Growing up in Gdansk and now sharing her time between Warsaw and Berlin, Hania Rani is a young classically-trained Polish pianist and composer. Her early work includes collaborations with German DJ and electronic musician Christian Löffler, with Berlin-based minimal ambient musician Hior Chronik and more recently with Polish classical cellist Dobrawa Czocher with whom she recorded Biała Flaga in 2015. Hania Rani is also a member of Polish indie band Tęskno who released their début album Mi in November 2018. Recorded between Warsaw and Reykjavik and released on 5 April 2019 last on Matthew Halsall’s Manchester-based independent label Gondwana Records, Esja is Hanna Raniszewska’s début solo piano album.

Hania Rani - Esja (2019)
Hania Rani – Esja (2019)

All tracks on Esja were either composed or recorded between Berlin, on Hania Rani’s piano in her Warsaw apartment and in Bergur Þórisson’s studio in Reykjavik. Constantly travelling to and from each location more than likely proved a great source of inspiration for the composer. Landscape plays a major part as the record and title track are named after Mount Esja outside Reykjavik. “Biesy” refers to the Bieszczady region, a mountain range stretching between South Eastern Poland, Slovakia and Ukraine.

The musician also quotes electronic, classical, jazz and pop music as sources of inspiration, alongside cinema and visual arts.

I take inspiration for the form of my own pieces from architecture and design. Then I translate this “foreign” language to my own music and the outcome is way more interesting for me than just getting it from the music.

Hania Rani’s music immediately elicits Philip Glass’ minimalism or Lubomyr Melnyk’s continuous music. The music of Warsaw-born classical composer Witold Lutosławski (1913 – 1994) is undoubtedly another major influence as the musician composed extensively for piano.

Most compositions on Esja are intuitively derived from improvisations which provides all pieces with a powerful and consistent flow. Like in a literary novel or a short story, the narration is always moving forward. Propelled by a skilful left hand, many of the faster-paced compositions such as “Glass”, “Sun”, “Hawaii Oslo” or “Biesi” are all brimming with ideas and a hypnotic pulse, each with their internal dynamics and tempo variations.

Mirroring the sound of many contemporary modern classical pianists, and of course more prominent in slow ballads like “Luka” or “Eden”, all the incidental noises from the mechanics of the upright piano are deliberately captured in the recording, adding an undeniable emotional layer to the compositions. The piano was probably prepared slightly to accentuate the rhythmic fluttering of the notes on “Glass” or to generate a delicate metallic distortion of the piano strings in the upper range towards the end of “Esja”.

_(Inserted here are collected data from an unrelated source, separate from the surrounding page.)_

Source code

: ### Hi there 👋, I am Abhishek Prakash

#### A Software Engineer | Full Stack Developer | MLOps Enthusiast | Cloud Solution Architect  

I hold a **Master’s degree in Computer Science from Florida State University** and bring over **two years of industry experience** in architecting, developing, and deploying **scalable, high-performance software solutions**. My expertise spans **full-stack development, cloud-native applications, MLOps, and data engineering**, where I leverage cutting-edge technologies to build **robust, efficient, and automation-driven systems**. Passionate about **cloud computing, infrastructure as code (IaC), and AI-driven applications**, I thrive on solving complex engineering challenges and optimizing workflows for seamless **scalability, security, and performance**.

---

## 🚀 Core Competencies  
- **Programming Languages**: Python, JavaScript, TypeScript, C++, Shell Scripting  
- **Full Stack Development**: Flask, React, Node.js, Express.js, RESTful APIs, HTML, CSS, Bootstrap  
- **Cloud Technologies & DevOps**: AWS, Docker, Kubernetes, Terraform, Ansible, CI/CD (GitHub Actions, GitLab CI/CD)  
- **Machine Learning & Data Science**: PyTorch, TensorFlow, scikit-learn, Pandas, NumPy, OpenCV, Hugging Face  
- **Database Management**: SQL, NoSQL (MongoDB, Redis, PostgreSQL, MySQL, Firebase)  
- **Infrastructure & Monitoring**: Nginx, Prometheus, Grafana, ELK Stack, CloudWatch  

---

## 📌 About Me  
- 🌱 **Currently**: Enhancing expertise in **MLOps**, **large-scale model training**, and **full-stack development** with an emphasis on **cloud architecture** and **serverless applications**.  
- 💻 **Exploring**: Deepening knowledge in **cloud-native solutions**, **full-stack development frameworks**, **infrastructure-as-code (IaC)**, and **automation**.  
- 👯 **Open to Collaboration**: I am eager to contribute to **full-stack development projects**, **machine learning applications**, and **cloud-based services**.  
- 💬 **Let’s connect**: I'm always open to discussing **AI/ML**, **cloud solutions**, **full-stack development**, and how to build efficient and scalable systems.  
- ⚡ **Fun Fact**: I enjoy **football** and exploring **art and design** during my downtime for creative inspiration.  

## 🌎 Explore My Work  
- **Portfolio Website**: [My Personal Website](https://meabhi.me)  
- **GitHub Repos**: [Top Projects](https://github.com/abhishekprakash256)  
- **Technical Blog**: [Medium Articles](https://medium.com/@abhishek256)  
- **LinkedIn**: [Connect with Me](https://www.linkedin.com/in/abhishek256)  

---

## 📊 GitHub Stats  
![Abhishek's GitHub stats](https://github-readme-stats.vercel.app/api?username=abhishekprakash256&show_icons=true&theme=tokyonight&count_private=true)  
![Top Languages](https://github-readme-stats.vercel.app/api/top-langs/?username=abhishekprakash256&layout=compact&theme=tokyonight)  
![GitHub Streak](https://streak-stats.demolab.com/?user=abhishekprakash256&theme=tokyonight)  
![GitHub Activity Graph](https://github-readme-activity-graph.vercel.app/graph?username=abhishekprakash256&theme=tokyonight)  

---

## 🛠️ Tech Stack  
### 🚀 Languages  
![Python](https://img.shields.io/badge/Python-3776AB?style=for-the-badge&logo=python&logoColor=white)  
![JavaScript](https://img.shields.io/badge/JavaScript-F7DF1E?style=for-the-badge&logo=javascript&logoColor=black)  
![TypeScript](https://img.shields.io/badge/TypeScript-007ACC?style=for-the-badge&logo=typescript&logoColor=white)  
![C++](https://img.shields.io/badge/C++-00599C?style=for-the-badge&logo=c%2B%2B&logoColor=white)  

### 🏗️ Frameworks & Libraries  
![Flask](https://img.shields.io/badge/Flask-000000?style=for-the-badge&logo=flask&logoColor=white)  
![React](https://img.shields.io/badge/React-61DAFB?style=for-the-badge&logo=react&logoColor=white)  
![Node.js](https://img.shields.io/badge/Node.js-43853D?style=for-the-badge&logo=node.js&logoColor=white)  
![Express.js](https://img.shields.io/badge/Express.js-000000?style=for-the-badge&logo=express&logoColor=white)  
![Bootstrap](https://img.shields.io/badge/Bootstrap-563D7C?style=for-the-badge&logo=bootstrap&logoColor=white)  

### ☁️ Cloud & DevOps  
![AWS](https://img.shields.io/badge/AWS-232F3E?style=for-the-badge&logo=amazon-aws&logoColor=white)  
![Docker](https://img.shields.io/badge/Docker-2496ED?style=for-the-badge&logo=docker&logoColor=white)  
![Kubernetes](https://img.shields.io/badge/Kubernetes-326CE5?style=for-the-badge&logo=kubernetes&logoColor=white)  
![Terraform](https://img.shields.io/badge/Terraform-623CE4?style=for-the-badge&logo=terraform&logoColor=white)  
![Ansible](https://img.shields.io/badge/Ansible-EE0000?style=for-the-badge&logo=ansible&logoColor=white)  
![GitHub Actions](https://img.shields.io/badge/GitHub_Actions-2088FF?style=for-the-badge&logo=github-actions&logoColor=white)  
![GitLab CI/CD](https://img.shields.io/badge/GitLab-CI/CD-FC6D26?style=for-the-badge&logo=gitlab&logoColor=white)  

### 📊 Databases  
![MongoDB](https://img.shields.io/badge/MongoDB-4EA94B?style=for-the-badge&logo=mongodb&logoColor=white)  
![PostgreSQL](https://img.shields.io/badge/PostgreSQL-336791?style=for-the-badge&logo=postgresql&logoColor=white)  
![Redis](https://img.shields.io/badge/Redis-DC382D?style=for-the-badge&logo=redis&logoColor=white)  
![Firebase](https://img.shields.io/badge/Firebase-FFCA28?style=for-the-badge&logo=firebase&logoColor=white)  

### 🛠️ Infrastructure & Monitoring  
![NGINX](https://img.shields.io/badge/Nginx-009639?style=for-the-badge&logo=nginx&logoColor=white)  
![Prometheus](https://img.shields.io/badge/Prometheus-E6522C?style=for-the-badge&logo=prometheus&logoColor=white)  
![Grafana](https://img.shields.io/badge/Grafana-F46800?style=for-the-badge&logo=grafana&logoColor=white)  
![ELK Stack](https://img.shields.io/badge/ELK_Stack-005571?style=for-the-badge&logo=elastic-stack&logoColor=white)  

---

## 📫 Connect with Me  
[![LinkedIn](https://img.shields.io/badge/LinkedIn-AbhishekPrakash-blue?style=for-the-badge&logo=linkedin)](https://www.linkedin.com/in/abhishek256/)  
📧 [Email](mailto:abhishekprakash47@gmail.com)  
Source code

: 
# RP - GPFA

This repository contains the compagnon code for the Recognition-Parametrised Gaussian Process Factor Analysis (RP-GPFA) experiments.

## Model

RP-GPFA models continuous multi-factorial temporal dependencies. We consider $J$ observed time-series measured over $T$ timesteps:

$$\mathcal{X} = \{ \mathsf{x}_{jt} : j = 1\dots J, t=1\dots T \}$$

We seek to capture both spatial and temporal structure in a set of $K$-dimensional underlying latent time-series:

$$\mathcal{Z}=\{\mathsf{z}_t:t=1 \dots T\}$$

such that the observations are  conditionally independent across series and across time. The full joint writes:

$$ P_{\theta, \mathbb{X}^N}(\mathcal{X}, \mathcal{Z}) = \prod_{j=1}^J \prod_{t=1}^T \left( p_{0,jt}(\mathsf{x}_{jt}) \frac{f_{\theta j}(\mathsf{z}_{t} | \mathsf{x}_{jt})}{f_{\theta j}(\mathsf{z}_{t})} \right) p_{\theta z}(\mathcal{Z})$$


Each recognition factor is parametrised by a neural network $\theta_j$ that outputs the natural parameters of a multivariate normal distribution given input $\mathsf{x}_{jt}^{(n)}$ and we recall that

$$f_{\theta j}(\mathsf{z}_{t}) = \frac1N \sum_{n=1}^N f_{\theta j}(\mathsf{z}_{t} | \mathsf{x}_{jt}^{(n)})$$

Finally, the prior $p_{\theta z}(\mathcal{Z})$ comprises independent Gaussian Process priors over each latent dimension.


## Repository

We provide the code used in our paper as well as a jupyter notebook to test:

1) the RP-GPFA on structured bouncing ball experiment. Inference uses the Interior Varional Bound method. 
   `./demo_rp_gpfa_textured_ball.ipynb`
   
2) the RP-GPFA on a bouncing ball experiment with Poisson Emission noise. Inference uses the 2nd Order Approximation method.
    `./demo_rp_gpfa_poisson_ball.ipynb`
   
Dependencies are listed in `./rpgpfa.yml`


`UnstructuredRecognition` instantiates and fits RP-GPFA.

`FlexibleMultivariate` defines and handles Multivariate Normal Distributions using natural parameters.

The record liner notes include an extract from Lutosławski on Music, a collection of essays, lectures and articles compiled, translated and published in 2007. In “On Silence”, the classical composer observes a growing “atrophy of musical sensitivity” in the modern world generated by the omnipresence of noise and background music. “If I were not sensitive to sound, I could not be a composer” notes Lutosławski. On Esja, a superb collection of technically and melodically brilliant compositions, Hania Rani embarks on a majestic soul-fishing journey as an acutely sensitive pianist.